We have seen Sam Olens, the Cobb County commission chairman, Olens the Atlanta Regional Commission chairman, and Olens the very Republican attorney general.
Metro Atlanta is now a witness to what happens when a politician is freed from the litmus tests of a GOP primary. “I enjoy my new apolitical life,” Olens said Wednesday. “I enjoy, when someone wants me to endorse them, or wants me to attend a fundraiser, that I get to say that I appreciate the opportunity, but I’m not coming.”
Olens was tieless and somewhat exhausted after the day’s five graduation ceremonies – the gowns are both heavy and hot. And he still had an evening women’s softball game to go.
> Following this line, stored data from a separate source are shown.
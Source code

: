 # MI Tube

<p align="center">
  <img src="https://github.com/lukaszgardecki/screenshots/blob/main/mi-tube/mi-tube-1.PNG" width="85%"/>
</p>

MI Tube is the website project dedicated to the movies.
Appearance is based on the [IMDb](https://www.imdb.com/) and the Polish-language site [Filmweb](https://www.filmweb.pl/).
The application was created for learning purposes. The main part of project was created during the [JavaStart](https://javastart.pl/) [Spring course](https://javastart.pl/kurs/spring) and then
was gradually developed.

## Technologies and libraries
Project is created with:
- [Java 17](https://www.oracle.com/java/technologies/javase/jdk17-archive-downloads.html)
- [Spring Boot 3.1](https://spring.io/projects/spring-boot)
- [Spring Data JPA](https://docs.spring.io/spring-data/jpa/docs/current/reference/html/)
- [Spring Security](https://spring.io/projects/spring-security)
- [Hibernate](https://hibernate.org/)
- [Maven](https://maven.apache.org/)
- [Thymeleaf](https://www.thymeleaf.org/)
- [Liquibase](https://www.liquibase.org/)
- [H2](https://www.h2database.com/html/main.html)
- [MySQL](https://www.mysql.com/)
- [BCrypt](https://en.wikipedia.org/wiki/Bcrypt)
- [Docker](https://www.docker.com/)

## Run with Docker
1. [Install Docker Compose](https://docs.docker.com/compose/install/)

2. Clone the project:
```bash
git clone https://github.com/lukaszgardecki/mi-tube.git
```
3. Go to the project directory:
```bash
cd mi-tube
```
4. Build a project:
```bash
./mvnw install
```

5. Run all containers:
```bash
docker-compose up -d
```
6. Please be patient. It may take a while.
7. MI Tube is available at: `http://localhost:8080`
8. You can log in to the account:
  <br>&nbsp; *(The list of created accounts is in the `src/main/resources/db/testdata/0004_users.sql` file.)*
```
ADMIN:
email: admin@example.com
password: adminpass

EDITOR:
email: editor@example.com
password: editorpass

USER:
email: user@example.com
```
On Nov. 1 of last year, Olens left his job as Georgia’s top litigator and took over as president of Kennesaw State University. On that first day, he had only to look out the window of his fifth floor office to see the mass of students and faculty on the green lawn below who loudly objected to his presence.
Some protested the fact that Olens had been the sole candidate for the job. Others were dismayed by his lack of the standard academic credentials. But most of the protesters focused on the fact that, on behalf of the state of Georgia, attorney general Olens, a Republican, had joined other states in federal legal challenges to gay marriage.
Most recently, Olens had joined legal objections to an Obama administration letter of “guidance” outlining the proper treatment of transgender students in public schools.
"Gay marriage bigot Sam Olens to become KSU president" was the headline posted by Project Q.
The new KSU president remembers the protest as large and serious, but brief. He accuses the media of blowing the confrontation out of proportion. I’m in no position to disagree. A week later, Donald Trump was on his way to the White House. My attention was elsewhere.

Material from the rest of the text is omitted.